Couldn't open this one
http://www.cs.st-andrews.ac.uk/~saleem/papers/2009/milcom2009/milcom2009-rab2009.pdf
Firefox reported it broken

However, it could be hard to sell this to the security officers, i.e.
having an external partner updating their ACL or firewall rules
automatically....

>
>> It seems that the firewalls should move towards
>> DNS based filtering solutions.
>
> Yes, and that is true even if none of the Routing RG
> proposals get adopted, because it mitigates risks
> in the current deployed Internet.

I'm starting to get sold on this approach - when you design an
enterprise architecture you need to create security zones. If you
could align the DNS zone names together with security zones, having
security nodes verifying incoming sessions to the security zone by the
identifier and DNSSEC the renumbering would be a breeze after that.
Take an example, you have departments 1 & 2 with their dedicated
services dep1&dep2 and user groups 1 & 2. Also some common services is
provided for both departments. You set DNS zones dep1.foo.com,
dep2.foo.com, user1.foo.com, user2.foo.com and common.foo.com.
Separate the users from the services by a identifier&DNSSEC enabled
firewall. You set up following rules in the firewall:
- user1.foo.com allowed to access dep1.foo.com, needed ports
- user2.foo.com allowed to access dep2.foo.com, IPsec
- user1 and user2.foo.com allowed to access common.foo.com, needed ports

Now user1 and user2 can be located anywhere inside the enterprise
network, no need to separate the users in separate VLANs&VRFs. The
firewall verifies the user based upon the identifier value that is
checked via DNSSEC that has been updated during the logon to the
enterprise network. If there is a common service between user1 and
user2 groups, e.g. VoIP or Video the service is located in the
common.foo.com zone but the RTP stream between user1&user2 takes the
shortest path in the network since there is no VLAN&VRF separation
with checkpoint somewhere far in between the users 1&2
Also user1 can't listen and steel data from user2 group when they
accessing dep2 services, only IPsec is allowed for those sessions.

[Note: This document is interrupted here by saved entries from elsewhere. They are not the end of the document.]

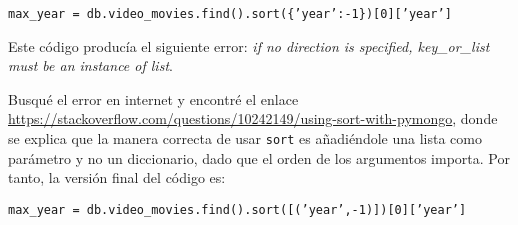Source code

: \documentclass{article}
\begin{document}
\vspace{-1mm}
\begin{center}
  \texttt{max\_year = db.video\_movies.find().sort(\{'year':-1\})[0]['year']}
\end{center}

Este código producía el siguiente error: \textit{if no direction is specified, key\_or\_list must be an instance of list}.

Busqué el error en internet y encontré el enlace \href{https://stackoverflow.com/questions/10242149/using-sort-with-pymongo}{https://stackoverflow.com/questions/10242149/using-sort-with-pymongo}, donde se explica que la manera correcta de usar \texttt{sort} es añadiéndole una lista como parámetro y no un diccionario, dado que el orden de los argumentos importa. Por tanto, la versión final del código es:
\vspace{-1mm}
\begin{center}
  \texttt{max\_year = db.video\_movies.find().sort([('year',-1)])[0]['year']}
\end{center}
\end{document}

Is there any papers available around this kind of a solution?
Or is this a brain damaged approach?

> This is no longer true.  The bandwidth pressures created
> by various "smart phones" mean that mobile phone operators
> are quite keen to encourage their users to migrate to WiFi
> if they roam to an area with good WiFi coverage (for example),
> at least for data traffic (Handoffs of voice telephony traffic
> to WiFi is still in flux in the marketplace).
>
Think the reason is that the current TDM connections are too expensive
and gets filled by data that is not generating much revenue. This
model could change back once carrier ethernet is available, they
should be much much cheaper than the TDM connections.